Das Konzept des 9-3X ist das gleiche wie bei Audis A6 und A4 Allroad. In Saabs Fall nimmt man den 9-3 SportCombi, legt ihn höher, gibt ihm einen Allradantrieb und die passende Optik. Und schon fährt man in die Nische zwischen zivilem Kombi und SUV.

Der 9-3X verfügt über 35 Millimeter mehr Bodenfreiheit. Front- und Heckstoßfänger sind mit schwarzem Kunststoff eingefasst. Schweller und Radhäuser werden ebenfalls von Verkleidungen geschützt. Unterfahrschutz, Dachreling und zwei Auspuffrohre runden das Erscheinungsbild ab.

Als Motorisierung gibt es drei Varianten. Einen 210PS starken 2-Liter-Turbobenziner, der das Auto mit 300 Newtonmetern in neun Sekunden auf 100km/h und zur Höchstgeschwindigkeit von 230km/h treibt. Der Verbrauch liegt bei 8,3 Litern. Den gleichen Motor gibt es auch als in der Bio-Power-Version. Dieser kann mit Benzin oder Ethanol betrieben werden. Als dritte Möglichkeit steht ein 1,9-Liter-Diesel mit 180PS zu Wahl. Dessen Verbrauch wird mit 5,5 Litern angegeben.

Allerdings gibt es den Diesel nur als Fronttriebler, während bei den anderen das XWD-Allradsystem zum Einsatz kommt.
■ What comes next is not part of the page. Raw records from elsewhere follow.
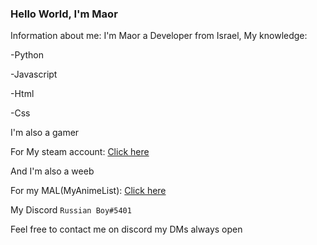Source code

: ### Hello World, I'm Maor
Information about me: I'm Maor a Developer from Israel, My knowledge:

-Python

-Javascript

-Html

-Css

I'm also a gamer

For My steam account: [Click here](https://steamcommunity.com/id/YellowFlash770/)

And I'm also a weeb

For my MAL(MyAnimeList): [Click here](https://myanimelist.net/animelist/RussianBoy770)

My Discord ```Russian Boy#5401```

Feel free to contact me on discord my DMs always open
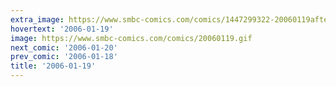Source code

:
```yaml
---
extra_image: https://www.smbc-comics.com/comics/1447299322-20060119after.png
hovertext: '2006-01-19'
image: https://www.smbc-comics.com/comics/20060119.gif
next_comic: '2006-01-20'
prev_comic: '2006-01-18'
title: '2006-01-19'
---
```


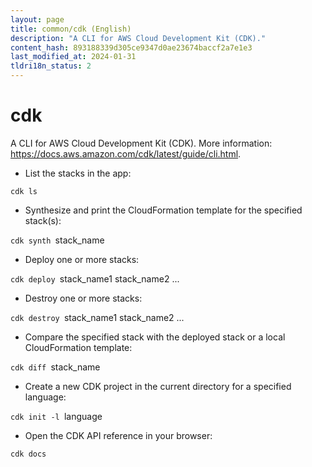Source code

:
 ```yaml
---
layout: page
title: common/cdk (English)
description: "A CLI for AWS Cloud Development Kit (CDK)."
content_hash: 893188339d305ce9347d0ae23674baccf2a7e1e3
last_modified_at: 2024-01-31
tldri18n_status: 2
---
```

# cdk

A CLI for AWS Cloud Development Kit (CDK).
More information: <https://docs.aws.amazon.com/cdk/latest/guide/cli.html>.

- List the stacks in the app:

`cdk ls`

- Synthesize and print the CloudFormation template for the specified stack(s):

`cdk synth `<span class="tldr-var badge badge-pill bg-dark-lm bg-white-dm text-white-lm text-dark-dm font-weight-bold">stack_name</span>

- Deploy one or more stacks:

`cdk deploy `<span class="tldr-var badge badge-pill bg-dark-lm bg-white-dm text-white-lm text-dark-dm font-weight-bold">stack_name1 stack_name2 ...</span>

- Destroy one or more stacks:

`cdk destroy `<span class="tldr-var badge badge-pill bg-dark-lm bg-white-dm text-white-lm text-dark-dm font-weight-bold">stack_name1 stack_name2 ...</span>

- Compare the specified stack with the deployed stack or a local CloudFormation template:

`cdk diff `<span class="tldr-var badge badge-pill bg-dark-lm bg-white-dm text-white-lm text-dark-dm font-weight-bold">stack_name</span>

- Create a new CDK project in the current directory for a specified language:

`cdk init -l `<span class="tldr-var badge badge-pill bg-dark-lm bg-white-dm text-white-lm text-dark-dm font-weight-bold">language</span>

- Open the CDK API reference in your browser:

`cdk docs`
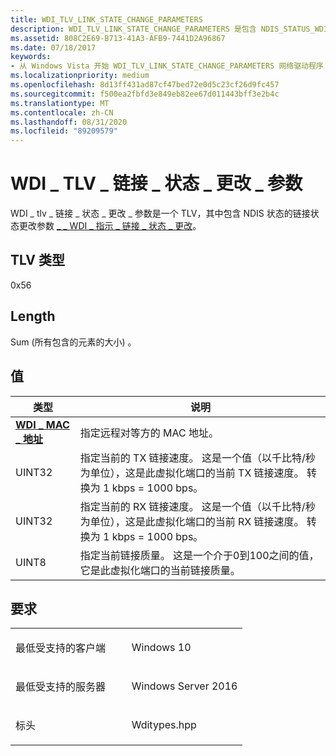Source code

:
 ```yaml
---
title: WDI_TLV_LINK_STATE_CHANGE_PARAMETERS
description: WDI_TLV_LINK_STATE_CHANGE_PARAMETERS 是包含 NDIS_STATUS_WDI_INDICATION_LINK_STATE_CHANGE 的链接状态更改参数的 TLV。
ms.assetid: 808C2E69-B713-41A3-AFB9-7441D2A96867
ms.date: 07/18/2017
keywords:
- 从 Windows Vista 开始 WDI_TLV_LINK_STATE_CHANGE_PARAMETERS 网络驱动程序
ms.localizationpriority: medium
ms.openlocfilehash: 8d13ff431ad87cf47bed72e0d5c23cf26d9fc457
ms.sourcegitcommit: f500ea2fbfd3e849eb82ee67d011443bff3e2b4c
ms.translationtype: MT
ms.contentlocale: zh-CN
ms.lasthandoff: 08/31/2020
ms.locfileid: "89209579"
---
```

# <a name="wdi_tlv_link_state_change_parameters"></a>WDI \_ TLV \_ 链接 \_ 状态 \_ 更改 \_ 参数


WDI \_ tlv \_ 链接 \_ 状态 \_ 更改 \_ 参数是一个 TLV，其中包含 NDIS 状态的链接状态更改参数 [ \_ \_ WDI \_ 指示 \_ 链接 \_ 状态 \_ 更改](./ndis-status-wdi-indication-link-state-change.md)。

## <a name="tlv-type"></a>TLV 类型


0x56

## <a name="length"></a>Length


Sum (所有包含的元素的大小) 。

## <a name="values"></a>值


| 类型                                              | 说明                                                                                                                                                                     |
|---------------------------------------------------|---------------------------------------------------------------------------------------------------------------------------------------------------------------------------------|
| [**WDI \_ MAC \_ 地址**](/windows-hardware/drivers/ddi/dot11wdi/ns-dot11wdi-_wdi_mac_address) | 指定远程对等方的 MAC 地址。                                                                                                                                   |
| UINT32                                            | 指定当前的 TX 链接速度。 这是一个值（以千比特/秒为单位），这是此虚拟化端口的当前 TX 链接速度。 转换为 1 kbps = 1000 bps。 |
| UINT32                                            | 指定当前的 RX 链接速度。 这是一个值（以千比特/秒为单位），这是此虚拟化端口的当前 RX 链接速度。 转换为 1 kbps = 1000 bps。 |
| UINT8                                             | 指定当前链接质量。 这是一个介于0到100之间的值，它是此虚拟化端口的当前链接质量。                                               |

 

<a name="requirements"></a>要求
------------

<table>
<colgroup>
<col width="50%" />
<col width="50%" />
</colgroup>
<tbody>
<tr class="odd">
<td><p>最低受支持的客户端</p></td>
<td><p>Windows 10</p></td>
</tr>
<tr class="even">
<td><p>最低受支持的服务器</p></td>
<td><p>Windows Server 2016</p></td>
</tr>
<tr class="odd">
<td><p>标头</p></td>
<td>Wditypes.hpp</td>
</tr>
</tbody>
</table>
Die Innenausstattung basiert auf der gehobeneren Ausstattungsvariante „Vector“ der 9-3 Reihe. Platz fürs Gepäck, wie Skiausrüstung, ist auch vorhanden. Der Kofferraum lässt sich von 477 Litern auf 1331 Liter vergrößern.

Und um zur Schneepiste zu kommen ist dieses Auto gedacht.

Der Grundpreis liegt für den Diesel bei knapp 37000 Euro und bei fast 40000 Euro für die XWD-Modelle.